◆ **Work to be completed**: In the records below, the line with "- Aaron Patterson" opens the range and the line with "Also we will" closes it; print that range exactly and nothing else.

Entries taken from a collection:
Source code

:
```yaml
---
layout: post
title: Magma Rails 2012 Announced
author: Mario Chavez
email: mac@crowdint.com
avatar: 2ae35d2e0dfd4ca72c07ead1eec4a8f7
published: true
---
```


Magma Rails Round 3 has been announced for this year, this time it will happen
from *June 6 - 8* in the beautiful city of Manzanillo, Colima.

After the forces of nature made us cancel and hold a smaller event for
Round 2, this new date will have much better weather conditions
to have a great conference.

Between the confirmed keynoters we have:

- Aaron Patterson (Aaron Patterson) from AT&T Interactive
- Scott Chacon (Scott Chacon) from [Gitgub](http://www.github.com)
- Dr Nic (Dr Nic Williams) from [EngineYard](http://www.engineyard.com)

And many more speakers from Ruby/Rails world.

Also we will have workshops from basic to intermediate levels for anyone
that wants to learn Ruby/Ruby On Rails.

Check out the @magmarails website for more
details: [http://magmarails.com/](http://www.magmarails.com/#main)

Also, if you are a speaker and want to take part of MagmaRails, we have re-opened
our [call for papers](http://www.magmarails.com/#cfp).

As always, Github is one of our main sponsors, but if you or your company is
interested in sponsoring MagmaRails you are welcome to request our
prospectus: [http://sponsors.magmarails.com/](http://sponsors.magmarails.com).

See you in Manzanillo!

◆ **Answer for the task**:
- Aaron Patterson (Aaron Patterson) from AT&T Interactive
- Scott Chacon (Scott Chacon) from [Gitgub](http://www.github.com)
- Dr Nic (Dr Nic Williams) from [EngineYard](http://www.engineyard.com)

And many more speakers from Ruby/Rails world.

Also we will have workshops from basic to intermediate levels for anyone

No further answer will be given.